:: Task description ::
Report, as a bare number, how many lines in the data contain "latest".

——

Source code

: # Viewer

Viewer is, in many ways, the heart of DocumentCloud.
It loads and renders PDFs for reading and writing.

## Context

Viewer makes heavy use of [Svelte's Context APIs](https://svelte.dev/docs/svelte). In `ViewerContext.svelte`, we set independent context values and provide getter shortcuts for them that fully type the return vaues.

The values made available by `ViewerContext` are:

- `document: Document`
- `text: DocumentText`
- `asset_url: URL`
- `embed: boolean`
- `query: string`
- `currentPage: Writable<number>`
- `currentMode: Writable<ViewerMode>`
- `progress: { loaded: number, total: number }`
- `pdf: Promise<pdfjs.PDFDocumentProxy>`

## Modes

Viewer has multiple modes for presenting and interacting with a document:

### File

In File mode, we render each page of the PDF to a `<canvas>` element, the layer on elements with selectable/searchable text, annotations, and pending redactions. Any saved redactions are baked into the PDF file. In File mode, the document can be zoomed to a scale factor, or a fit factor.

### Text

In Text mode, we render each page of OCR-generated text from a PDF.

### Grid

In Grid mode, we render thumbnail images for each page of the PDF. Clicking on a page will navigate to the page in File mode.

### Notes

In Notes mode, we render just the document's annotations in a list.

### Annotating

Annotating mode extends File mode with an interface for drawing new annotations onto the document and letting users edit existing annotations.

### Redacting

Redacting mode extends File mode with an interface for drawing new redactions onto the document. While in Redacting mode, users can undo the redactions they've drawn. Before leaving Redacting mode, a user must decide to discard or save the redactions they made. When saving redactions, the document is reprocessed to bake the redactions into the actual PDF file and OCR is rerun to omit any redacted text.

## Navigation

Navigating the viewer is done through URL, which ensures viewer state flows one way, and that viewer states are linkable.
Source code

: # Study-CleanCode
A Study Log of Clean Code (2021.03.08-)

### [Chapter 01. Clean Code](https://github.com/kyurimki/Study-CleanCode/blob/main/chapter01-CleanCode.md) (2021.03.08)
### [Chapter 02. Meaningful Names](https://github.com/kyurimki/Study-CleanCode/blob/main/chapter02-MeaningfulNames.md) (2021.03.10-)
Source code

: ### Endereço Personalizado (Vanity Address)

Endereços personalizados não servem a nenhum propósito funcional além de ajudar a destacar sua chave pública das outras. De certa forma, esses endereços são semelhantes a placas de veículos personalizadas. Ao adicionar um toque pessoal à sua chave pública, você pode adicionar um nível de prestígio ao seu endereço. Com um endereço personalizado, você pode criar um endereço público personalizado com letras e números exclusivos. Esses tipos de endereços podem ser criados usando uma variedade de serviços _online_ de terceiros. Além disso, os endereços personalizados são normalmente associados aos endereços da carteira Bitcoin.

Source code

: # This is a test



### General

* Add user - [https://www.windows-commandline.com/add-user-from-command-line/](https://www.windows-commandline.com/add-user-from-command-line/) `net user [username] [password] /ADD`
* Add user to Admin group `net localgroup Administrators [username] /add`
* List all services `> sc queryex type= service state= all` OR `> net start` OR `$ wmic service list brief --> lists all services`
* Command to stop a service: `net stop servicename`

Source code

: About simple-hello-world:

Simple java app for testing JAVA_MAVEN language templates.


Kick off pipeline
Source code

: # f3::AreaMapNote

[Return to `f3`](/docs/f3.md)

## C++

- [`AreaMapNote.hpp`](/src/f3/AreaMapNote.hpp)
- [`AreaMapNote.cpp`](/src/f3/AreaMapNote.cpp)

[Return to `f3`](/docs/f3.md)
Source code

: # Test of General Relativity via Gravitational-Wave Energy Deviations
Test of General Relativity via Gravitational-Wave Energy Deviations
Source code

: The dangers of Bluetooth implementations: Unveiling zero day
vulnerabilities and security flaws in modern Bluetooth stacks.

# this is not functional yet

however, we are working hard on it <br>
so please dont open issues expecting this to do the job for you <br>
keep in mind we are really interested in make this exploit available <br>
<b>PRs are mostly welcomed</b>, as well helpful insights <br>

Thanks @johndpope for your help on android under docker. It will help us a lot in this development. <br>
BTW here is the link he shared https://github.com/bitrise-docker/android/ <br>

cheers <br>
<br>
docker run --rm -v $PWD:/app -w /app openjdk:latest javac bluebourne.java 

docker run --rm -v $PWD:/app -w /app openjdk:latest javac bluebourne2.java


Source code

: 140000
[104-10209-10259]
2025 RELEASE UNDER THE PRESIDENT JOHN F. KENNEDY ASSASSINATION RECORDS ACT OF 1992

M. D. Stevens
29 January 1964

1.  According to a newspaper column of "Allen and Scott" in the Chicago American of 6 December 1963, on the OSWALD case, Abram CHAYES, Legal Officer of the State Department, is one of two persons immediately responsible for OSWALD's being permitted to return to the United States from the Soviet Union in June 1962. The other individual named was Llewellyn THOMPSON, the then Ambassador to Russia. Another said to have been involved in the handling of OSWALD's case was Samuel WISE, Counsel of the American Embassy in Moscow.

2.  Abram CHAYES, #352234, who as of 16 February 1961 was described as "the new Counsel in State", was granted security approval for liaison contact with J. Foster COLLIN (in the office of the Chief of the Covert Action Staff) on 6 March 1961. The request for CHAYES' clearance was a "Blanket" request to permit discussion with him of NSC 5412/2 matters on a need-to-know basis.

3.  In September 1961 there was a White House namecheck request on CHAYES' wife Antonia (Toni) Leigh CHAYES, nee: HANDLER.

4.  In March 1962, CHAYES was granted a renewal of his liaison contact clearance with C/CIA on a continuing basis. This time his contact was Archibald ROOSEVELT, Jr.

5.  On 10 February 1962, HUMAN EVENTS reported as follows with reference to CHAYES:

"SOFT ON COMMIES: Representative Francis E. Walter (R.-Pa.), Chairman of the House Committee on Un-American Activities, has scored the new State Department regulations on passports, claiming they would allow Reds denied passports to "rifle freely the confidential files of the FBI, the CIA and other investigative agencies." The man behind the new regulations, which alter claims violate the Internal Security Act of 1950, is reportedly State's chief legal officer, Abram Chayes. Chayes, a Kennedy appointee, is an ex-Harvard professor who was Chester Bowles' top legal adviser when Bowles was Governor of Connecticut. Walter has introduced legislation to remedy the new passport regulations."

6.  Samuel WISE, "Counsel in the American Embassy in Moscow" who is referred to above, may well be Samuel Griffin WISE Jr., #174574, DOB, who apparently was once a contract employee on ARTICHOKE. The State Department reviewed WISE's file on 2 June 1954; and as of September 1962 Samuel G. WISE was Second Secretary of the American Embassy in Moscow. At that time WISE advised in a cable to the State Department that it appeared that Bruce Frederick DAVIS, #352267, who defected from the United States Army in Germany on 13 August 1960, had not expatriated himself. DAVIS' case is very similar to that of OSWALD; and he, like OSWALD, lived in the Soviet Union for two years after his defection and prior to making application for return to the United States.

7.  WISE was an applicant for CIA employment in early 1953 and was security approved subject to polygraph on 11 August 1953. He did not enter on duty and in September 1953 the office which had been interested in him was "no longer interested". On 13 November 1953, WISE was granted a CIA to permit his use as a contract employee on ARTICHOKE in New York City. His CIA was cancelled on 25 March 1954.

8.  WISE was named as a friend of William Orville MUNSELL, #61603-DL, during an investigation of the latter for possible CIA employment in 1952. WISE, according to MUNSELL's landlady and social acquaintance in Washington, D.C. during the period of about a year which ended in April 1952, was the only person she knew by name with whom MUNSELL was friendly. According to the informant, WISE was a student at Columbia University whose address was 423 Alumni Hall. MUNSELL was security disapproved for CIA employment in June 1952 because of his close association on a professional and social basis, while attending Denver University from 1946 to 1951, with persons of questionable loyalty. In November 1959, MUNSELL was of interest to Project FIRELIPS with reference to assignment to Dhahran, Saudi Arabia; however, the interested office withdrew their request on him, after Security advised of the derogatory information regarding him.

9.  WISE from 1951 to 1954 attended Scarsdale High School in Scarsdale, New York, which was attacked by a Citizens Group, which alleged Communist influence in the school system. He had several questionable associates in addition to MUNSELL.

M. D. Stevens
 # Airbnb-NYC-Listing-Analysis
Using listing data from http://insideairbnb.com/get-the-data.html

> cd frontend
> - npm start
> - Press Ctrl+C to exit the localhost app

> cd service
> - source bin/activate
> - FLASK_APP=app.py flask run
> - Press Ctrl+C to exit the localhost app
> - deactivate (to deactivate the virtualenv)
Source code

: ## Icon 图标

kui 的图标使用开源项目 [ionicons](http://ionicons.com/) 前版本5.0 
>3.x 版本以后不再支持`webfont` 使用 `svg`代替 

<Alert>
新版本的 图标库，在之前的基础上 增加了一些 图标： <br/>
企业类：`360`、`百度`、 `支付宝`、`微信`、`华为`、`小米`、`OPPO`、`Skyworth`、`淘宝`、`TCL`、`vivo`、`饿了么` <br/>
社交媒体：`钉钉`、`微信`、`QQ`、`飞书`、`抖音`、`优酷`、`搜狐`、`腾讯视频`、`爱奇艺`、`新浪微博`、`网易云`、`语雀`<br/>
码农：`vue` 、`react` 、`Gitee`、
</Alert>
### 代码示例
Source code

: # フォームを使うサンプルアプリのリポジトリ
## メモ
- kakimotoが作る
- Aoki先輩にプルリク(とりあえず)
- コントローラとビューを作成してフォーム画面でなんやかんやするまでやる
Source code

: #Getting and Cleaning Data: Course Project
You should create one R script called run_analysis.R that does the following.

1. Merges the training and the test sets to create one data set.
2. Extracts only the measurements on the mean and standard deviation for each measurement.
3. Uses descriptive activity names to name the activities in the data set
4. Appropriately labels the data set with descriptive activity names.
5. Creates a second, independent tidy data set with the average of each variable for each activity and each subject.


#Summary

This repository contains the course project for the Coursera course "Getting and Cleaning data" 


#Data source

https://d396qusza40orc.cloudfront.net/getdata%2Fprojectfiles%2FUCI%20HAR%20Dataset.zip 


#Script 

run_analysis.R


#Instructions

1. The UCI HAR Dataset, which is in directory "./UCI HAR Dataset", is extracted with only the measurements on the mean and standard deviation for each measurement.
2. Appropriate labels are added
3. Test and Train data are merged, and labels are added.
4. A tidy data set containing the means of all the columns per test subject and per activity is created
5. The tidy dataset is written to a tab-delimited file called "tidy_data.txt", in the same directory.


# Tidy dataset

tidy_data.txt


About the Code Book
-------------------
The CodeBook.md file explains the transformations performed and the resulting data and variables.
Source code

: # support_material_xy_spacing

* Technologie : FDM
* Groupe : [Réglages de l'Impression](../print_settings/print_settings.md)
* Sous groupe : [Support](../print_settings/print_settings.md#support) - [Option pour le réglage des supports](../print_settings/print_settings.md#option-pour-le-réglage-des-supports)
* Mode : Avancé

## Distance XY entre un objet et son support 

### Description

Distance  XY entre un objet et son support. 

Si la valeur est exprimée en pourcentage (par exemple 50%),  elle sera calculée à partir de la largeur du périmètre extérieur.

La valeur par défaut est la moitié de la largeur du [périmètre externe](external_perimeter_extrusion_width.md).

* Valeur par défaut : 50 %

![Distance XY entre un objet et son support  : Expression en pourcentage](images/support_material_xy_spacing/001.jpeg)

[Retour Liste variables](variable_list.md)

——

:: Solved problem ::
2